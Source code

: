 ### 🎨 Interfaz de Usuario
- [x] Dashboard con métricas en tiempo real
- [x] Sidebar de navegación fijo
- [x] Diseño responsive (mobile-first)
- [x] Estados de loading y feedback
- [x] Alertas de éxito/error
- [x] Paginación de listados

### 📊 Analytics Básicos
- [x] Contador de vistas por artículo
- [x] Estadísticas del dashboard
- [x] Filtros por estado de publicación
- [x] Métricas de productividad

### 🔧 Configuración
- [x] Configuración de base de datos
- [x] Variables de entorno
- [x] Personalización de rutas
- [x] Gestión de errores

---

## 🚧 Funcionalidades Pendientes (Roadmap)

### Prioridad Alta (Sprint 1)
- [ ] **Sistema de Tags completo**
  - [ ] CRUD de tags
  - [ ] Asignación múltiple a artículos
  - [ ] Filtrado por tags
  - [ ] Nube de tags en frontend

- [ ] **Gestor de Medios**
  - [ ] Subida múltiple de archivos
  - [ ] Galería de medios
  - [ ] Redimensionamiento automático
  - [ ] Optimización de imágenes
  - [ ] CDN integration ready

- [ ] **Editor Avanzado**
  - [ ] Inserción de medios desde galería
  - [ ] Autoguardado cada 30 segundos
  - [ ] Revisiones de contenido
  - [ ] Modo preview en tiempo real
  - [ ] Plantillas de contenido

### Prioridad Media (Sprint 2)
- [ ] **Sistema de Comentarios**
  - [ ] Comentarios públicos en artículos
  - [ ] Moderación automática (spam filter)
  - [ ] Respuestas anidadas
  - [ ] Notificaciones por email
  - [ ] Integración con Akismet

==========

Looking at the records above, return exactly the lines from the line with "Interfaz de Usuario" to the line with "- [ ] **Gestor de Medios**", both ends included.

• [EXERCISE OUTPUT]:
: ### 🎨 Interfaz de Usuario
- [x] Dashboard con métricas en tiempo real
- [x] Sidebar de navegación fijo
- [x] Diseño responsive (mobile-first)
- [x] Estados de loading y feedback
- [x] Alertas de éxito/error
- [x] Paginación de listados

### 📊 Analytics Básicos
- [x] Contador de vistas por artículo
- [x] Estadísticas del dashboard
- [x] Filtros por estado de publicación
- [x] Métricas de productividad

### 🔧 Configuración
- [x] Configuración de base de datos
- [x] Variables de entorno
- [x] Personalización de rutas
- [x] Gestión de errores

---

## 🚧 Funcionalidades Pendientes (Roadmap)

### Prioridad Alta (Sprint 1)
- [ ] **Sistema de Tags completo**
  - [ ] CRUD de tags
  - [ ] Asignación múltiple a artículos
  - [ ] Filtrado por tags
  - [ ] Nube de tags en frontend

- [ ] **Gestor de Medios**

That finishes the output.